I mean, not really: I've been weighing every day, but that's about it. Tracking went out the window this past week, and I am not sure why. The bad news is that I am back up to 319.6, but the good news is that I am still below 320, which is more than I can say for yesterday. The rest of the days I haven't been around here I'd been holding desperately onto 318-ish.
This all sounds so stupid, quibbling about what amounts to a mere pound or two or three on an over 300 pound woman. But, if you're in this like I am, then you know how much a pound (or even a few ounces) CAN make all the difference.
So what did I do this morning? Dunkin' Donuts drive-thru. *sigh* The best I can say is that I haven't given up, and that the day is not over yet. But I am disappointed in myself, for the moment.

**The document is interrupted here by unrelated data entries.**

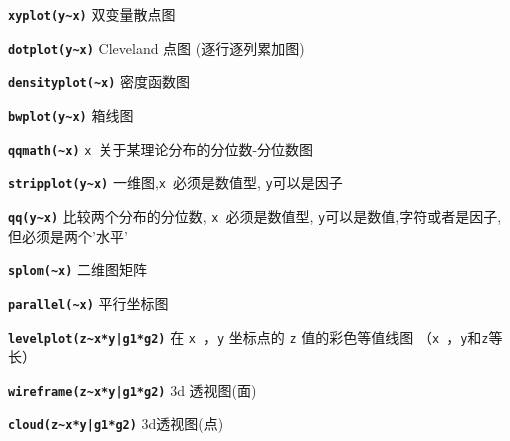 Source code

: \documentclass[landscape]{article}
\newcommand{\code}{\texttt}
\newcommand{\bcode}[1]{\texttt{\textbf{#1}}}
\begin{document}
\begin{multicols*}{3}
\bcode{xyplot(y\~{}x)}  双变量散点图


\bcode{dotplot(y\~{}x)}  Cleveland 点图 (逐行逐列累加图)

\bcode{densityplot(\~{}x)}  密度函数图


\bcode{bwplot(y\~{}x)}  箱线图

\bcode{qqmath(\~{}x)}   \code{x}~关于某理论分布的分位数-分位数图

\bcode{stripplot(y\~{}x)}  一维图,\code{x}~必须是数值型, \code{y}可以是因子

\bcode{qq(y\~{}x)}  比较两个分布的分位数, \code{x}~必须是数值型, \code{y}可以是数值,字符或者是因子,但必须是两个'水平'

\bcode{splom(\~{}x)}  二维图矩阵

\bcode{parallel(\~{}x)}  平行坐标图

\bcode{levelplot(z\~{}x*y|g1*g2)}  在 \code{x}~，\code{y} 坐标点的 \code{z} 值的彩色等值线图
（\code{x}~，\code{y}和\code{z}等长）

\bcode{wireframe(z\~{}x*y|g1*g2)}  3d 透视图(面)

\bcode{cloud(z\~{}x*y|g1*g2)}  3d透视图(点)


\end{multicols*}
\end{document}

More good news is that I should be able to start exercising now that I no longer have the nasty cold. Perhaps I will try some Pilates tonight. No, in fact I WILL try Pilates tonight, no matter what. How's that? Then, off to my art studio for more art making. The museum is coming to pick up my work on Friday, and I still have some things I want to finish up to include in the show. Always working until the very last minute, that is me!

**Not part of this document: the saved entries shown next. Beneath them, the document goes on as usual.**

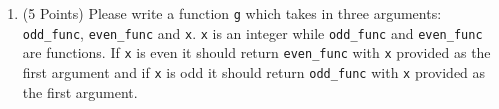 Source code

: \documentclass[11pt]{article}
\begin{document}
\begin{enumerate}
\vspace{2cm}

\item (5 Points)  Please write a function \texttt{g} which takes in three arguments: \texttt{odd\_func}, \texttt{even\_func} and \texttt{x}. \texttt{x} is an integer while \texttt{odd\_func} and \texttt{even\_func} are functions. If \texttt{x} is even it should return \texttt{even\_func} with \texttt{x} provided as the first argument and if \texttt{x} is odd it should return \texttt{odd\_func} with \texttt{x} provided as the first argument.


\end{enumerate}
\end{document}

I just wanted to check in because I didn't want any of you to lose faith in me; I also needed to do it for myself. I do believe that daily blogging makes a big difference in how any given day goes. It's just how it is, it's not hard to do, so I just need to make that commitment. (What? I thought I already did, dumbass!)
Onward. As always.
NOTE: Can I just say how much I am looking forward to spring, or at least no snow and ice on the ground? I really want to start a running program again, but HATE treadmills.